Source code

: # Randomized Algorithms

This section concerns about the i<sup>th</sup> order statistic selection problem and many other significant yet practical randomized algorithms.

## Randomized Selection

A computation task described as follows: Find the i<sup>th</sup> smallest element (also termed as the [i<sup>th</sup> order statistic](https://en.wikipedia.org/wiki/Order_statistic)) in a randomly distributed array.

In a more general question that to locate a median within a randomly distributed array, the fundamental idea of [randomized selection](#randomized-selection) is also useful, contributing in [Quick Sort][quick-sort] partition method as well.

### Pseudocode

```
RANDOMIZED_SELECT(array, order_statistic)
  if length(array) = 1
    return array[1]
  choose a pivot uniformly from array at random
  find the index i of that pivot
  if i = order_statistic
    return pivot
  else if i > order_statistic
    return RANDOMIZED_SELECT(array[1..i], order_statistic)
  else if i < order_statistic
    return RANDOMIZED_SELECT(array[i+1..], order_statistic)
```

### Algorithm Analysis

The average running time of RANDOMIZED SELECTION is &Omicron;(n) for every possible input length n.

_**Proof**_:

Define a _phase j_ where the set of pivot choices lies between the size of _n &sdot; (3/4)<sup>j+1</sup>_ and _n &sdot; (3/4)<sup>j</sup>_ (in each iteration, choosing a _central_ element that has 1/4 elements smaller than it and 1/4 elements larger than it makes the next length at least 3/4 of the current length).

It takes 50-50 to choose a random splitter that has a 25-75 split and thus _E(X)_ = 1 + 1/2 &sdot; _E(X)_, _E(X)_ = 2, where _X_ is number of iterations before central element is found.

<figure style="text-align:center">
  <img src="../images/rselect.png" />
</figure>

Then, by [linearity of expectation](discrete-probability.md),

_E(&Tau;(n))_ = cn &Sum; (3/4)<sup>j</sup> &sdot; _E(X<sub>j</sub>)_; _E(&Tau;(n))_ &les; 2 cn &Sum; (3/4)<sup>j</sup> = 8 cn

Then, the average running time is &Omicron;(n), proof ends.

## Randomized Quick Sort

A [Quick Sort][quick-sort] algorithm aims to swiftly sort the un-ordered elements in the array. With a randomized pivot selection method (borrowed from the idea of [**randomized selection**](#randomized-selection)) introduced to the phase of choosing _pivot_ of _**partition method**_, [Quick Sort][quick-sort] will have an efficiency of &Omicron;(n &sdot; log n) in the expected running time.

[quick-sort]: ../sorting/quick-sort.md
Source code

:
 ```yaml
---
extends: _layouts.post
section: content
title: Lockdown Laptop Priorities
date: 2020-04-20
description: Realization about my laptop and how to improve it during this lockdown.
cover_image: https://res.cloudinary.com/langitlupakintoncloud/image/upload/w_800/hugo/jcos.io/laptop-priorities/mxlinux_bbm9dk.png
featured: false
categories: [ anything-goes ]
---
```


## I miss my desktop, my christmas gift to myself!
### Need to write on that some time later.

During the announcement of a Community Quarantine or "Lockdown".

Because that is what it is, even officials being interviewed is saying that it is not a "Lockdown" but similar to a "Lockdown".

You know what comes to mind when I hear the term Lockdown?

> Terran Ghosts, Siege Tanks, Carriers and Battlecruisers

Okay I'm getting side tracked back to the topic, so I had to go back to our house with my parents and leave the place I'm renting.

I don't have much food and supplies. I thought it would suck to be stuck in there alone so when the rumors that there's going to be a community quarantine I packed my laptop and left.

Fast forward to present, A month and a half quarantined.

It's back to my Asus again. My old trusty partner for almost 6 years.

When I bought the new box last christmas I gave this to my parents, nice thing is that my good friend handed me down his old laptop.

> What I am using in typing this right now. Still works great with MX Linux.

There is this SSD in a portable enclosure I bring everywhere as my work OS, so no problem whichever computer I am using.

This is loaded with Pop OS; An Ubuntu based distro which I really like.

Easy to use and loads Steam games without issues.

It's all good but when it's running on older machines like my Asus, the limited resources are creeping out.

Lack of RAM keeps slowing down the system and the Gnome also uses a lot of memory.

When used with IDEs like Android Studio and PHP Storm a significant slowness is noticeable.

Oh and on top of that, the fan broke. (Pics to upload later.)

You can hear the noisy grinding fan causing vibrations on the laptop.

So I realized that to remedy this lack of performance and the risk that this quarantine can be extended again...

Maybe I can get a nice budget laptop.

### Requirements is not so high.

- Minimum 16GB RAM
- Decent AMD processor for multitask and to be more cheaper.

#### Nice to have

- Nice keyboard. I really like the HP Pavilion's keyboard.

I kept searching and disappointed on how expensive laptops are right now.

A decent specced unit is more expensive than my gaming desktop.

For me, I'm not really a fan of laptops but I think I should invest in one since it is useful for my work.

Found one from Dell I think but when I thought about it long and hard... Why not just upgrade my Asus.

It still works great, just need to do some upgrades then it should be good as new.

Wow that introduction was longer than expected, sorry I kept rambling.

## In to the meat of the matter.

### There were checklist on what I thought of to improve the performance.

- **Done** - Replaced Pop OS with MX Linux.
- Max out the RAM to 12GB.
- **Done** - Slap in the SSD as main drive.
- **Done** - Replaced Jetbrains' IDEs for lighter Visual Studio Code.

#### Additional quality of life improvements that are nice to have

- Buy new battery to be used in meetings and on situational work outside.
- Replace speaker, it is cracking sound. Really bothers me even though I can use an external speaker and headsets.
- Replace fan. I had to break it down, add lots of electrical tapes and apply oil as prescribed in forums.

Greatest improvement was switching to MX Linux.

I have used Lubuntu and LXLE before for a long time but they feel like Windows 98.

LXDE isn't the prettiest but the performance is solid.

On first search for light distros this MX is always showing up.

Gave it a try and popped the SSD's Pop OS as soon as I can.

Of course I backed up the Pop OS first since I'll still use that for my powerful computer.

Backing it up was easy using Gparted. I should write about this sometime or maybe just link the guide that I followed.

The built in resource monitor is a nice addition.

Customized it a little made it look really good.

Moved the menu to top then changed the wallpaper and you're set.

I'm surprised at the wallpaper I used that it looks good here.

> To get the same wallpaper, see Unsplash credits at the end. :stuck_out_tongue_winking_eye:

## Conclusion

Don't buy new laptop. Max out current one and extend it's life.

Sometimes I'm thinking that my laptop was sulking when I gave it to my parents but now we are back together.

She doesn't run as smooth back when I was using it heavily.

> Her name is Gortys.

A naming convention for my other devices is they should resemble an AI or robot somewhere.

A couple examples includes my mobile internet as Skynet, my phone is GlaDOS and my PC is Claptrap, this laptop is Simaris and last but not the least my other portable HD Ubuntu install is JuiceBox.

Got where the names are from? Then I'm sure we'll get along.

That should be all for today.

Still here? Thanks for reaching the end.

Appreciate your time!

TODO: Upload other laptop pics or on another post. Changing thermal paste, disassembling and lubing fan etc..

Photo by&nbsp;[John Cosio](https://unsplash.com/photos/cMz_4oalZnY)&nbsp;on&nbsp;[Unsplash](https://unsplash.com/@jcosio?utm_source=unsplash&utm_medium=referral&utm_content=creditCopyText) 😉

◆ DIRECTIONS
Transcribe the lines above precisely, keeping each one unchanged.

◆ TASK SOLUTION
Source code

: # Randomized Algorithms

This section concerns about the i<sup>th</sup> order statistic selection problem and many other significant yet practical randomized algorithms.

## Randomized Selection

A computation task described as follows: Find the i<sup>th</sup> smallest element (also termed as the [i<sup>th</sup> order statistic](https://en.wikipedia.org/wiki/Order_statistic)) in a randomly distributed array.

In a more general question that to locate a median within a randomly distributed array, the fundamental idea of [randomized selection](#randomized-selection) is also useful, contributing in [Quick Sort][quick-sort] partition method as well.

### Pseudocode

```
RANDOMIZED_SELECT(array, order_statistic)
  if length(array) = 1
    return array[1]
  choose a pivot uniformly from array at random
  find the index i of that pivot
  if i = order_statistic
    return pivot
  else if i > order_statistic
    return RANDOMIZED_SELECT(array[1..i], order_statistic)
  else if i < order_statistic
    return RANDOMIZED_SELECT(array[i+1..], order_statistic)
```

### Algorithm Analysis

The average running time of RANDOMIZED SELECTION is &Omicron;(n) for every possible input length n.

_**Proof**_:

Define a _phase j_ where the set of pivot choices lies between the size of _n &sdot; (3/4)<sup>j+1</sup>_ and _n &sdot; (3/4)<sup>j</sup>_ (in each iteration, choosing a _central_ element that has 1/4 elements smaller than it and 1/4 elements larger than it makes the next length at least 3/4 of the current length).

It takes 50-50 to choose a random splitter that has a 25-75 split and thus _E(X)_ = 1 + 1/2 &sdot; _E(X)_, _E(X)_ = 2, where _X_ is number of iterations before central element is found.

<figure style="text-align:center">
  <img src="../images/rselect.png" />
</figure>

Then, by [linearity of expectation](discrete-probability.md),

_E(&Tau;(n))_ = cn &Sum; (3/4)<sup>j</sup> &sdot; _E(X<sub>j</sub>)_; _E(&Tau;(n))_ &les; 2 cn &Sum; (3/4)<sup>j</sup> = 8 cn

Then, the average running time is &Omicron;(n), proof ends.

## Randomized Quick Sort

A [Quick Sort][quick-sort] algorithm aims to swiftly sort the un-ordered elements in the array. With a randomized pivot selection method (borrowed from the idea of [**randomized selection**](#randomized-selection)) introduced to the phase of choosing _pivot_ of _**partition method**_, [Quick Sort][quick-sort] will have an efficiency of &Omicron;(n &sdot; log n) in the expected running time.

[quick-sort]: ../sorting/quick-sort.md
Source code

:
 ```yaml
---
extends: _layouts.post
section: content
title: Lockdown Laptop Priorities
date: 2020-04-20
description: Realization about my laptop and how to improve it during this lockdown.
cover_image: https://res.cloudinary.com/langitlupakintoncloud/image/upload/w_800/hugo/jcos.io/laptop-priorities/mxlinux_bbm9dk.png
featured: false
categories: [ anything-goes ]
---
```


## I miss my desktop, my christmas gift to myself!
### Need to write on that some time later.

During the announcement of a Community Quarantine or "Lockdown".

Because that is what it is, even officials being interviewed is saying that it is not a "Lockdown" but similar to a "Lockdown".

You know what comes to mind when I hear the term Lockdown?

> Terran Ghosts, Siege Tanks, Carriers and Battlecruisers

Okay I'm getting side tracked back to the topic, so I had to go back to our house with my parents and leave the place I'm renting.

I don't have much food and supplies. I thought it would suck to be stuck in there alone so when the rumors that there's going to be a community quarantine I packed my laptop and left.

Fast forward to present, A month and a half quarantined.

It's back to my Asus again. My old trusty partner for almost 6 years.

When I bought the new box last christmas I gave this to my parents, nice thing is that my good friend handed me down his old laptop.

> What I am using in typing this right now. Still works great with MX Linux.

There is this SSD in a portable enclosure I bring everywhere as my work OS, so no problem whichever computer I am using.

This is loaded with Pop OS; An Ubuntu based distro which I really like.

Easy to use and loads Steam games without issues.

It's all good but when it's running on older machines like my Asus, the limited resources are creeping out.

Lack of RAM keeps slowing down the system and the Gnome also uses a lot of memory.

When used with IDEs like Android Studio and PHP Storm a significant slowness is noticeable.

Oh and on top of that, the fan broke. (Pics to upload later.)

You can hear the noisy grinding fan causing vibrations on the laptop.

So I realized that to remedy this lack of performance and the risk that this quarantine can be extended again...

Maybe I can get a nice budget laptop.

### Requirements is not so high.

- Minimum 16GB RAM
- Decent AMD processor for multitask and to be more cheaper.

#### Nice to have

- Nice keyboard. I really like the HP Pavilion's keyboard.

I kept searching and disappointed on how expensive laptops are right now.

A decent specced unit is more expensive than my gaming desktop.

For me, I'm not really a fan of laptops but I think I should invest in one since it is useful for my work.

Found one from Dell I think but when I thought about it long and hard... Why not just upgrade my Asus.

It still works great, just need to do some upgrades then it should be good as new.

Wow that introduction was longer than expected, sorry I kept rambling.

## In to the meat of the matter.

### There were checklist on what I thought of to improve the performance.

- **Done** - Replaced Pop OS with MX Linux.
- Max out the RAM to 12GB.
- **Done** - Slap in the SSD as main drive.
- **Done** - Replaced Jetbrains' IDEs for lighter Visual Studio Code.

#### Additional quality of life improvements that are nice to have

- Buy new battery to be used in meetings and on situational work outside.
- Replace speaker, it is cracking sound. Really bothers me even though I can use an external speaker and headsets.
- Replace fan. I had to break it down, add lots of electrical tapes and apply oil as prescribed in forums.

Greatest improvement was switching to MX Linux.

I have used Lubuntu and LXLE before for a long time but they feel like Windows 98.

LXDE isn't the prettiest but the performance is solid.

On first search for light distros this MX is always showing up.

Gave it a try and popped the SSD's Pop OS as soon as I can.

Of course I backed up the Pop OS first since I'll still use that for my powerful computer.

Backing it up was easy using Gparted. I should write about this sometime or maybe just link the guide that I followed.

The built in resource monitor is a nice addition.

Customized it a little made it look really good.

Moved the menu to top then changed the wallpaper and you're set.

I'm surprised at the wallpaper I used that it looks good here.

> To get the same wallpaper, see Unsplash credits at the end. :stuck_out_tongue_winking_eye:

## Conclusion

Don't buy new laptop. Max out current one and extend it's life.

Sometimes I'm thinking that my laptop was sulking when I gave it to my parents but now we are back together.

She doesn't run as smooth back when I was using it heavily.

> Her name is Gortys.

A naming convention for my other devices is they should resemble an AI or robot somewhere.

A couple examples includes my mobile internet as Skynet, my phone is GlaDOS and my PC is Claptrap, this laptop is Simaris and last but not the least my other portable HD Ubuntu install is JuiceBox.

Got where the names are from? Then I'm sure we'll get along.

That should be all for today.

Still here? Thanks for reaching the end.

Appreciate your time!

TODO: Upload other laptop pics or on another post. Changing thermal paste, disassembling and lubing fan etc..

Photo by&nbsp;[John Cosio](https://unsplash.com/photos/cMz_4oalZnY)&nbsp;on&nbsp;[Unsplash](https://unsplash.com/@jcosio?utm_source=unsplash&utm_medium=referral&utm_content=creditCopyText) 😉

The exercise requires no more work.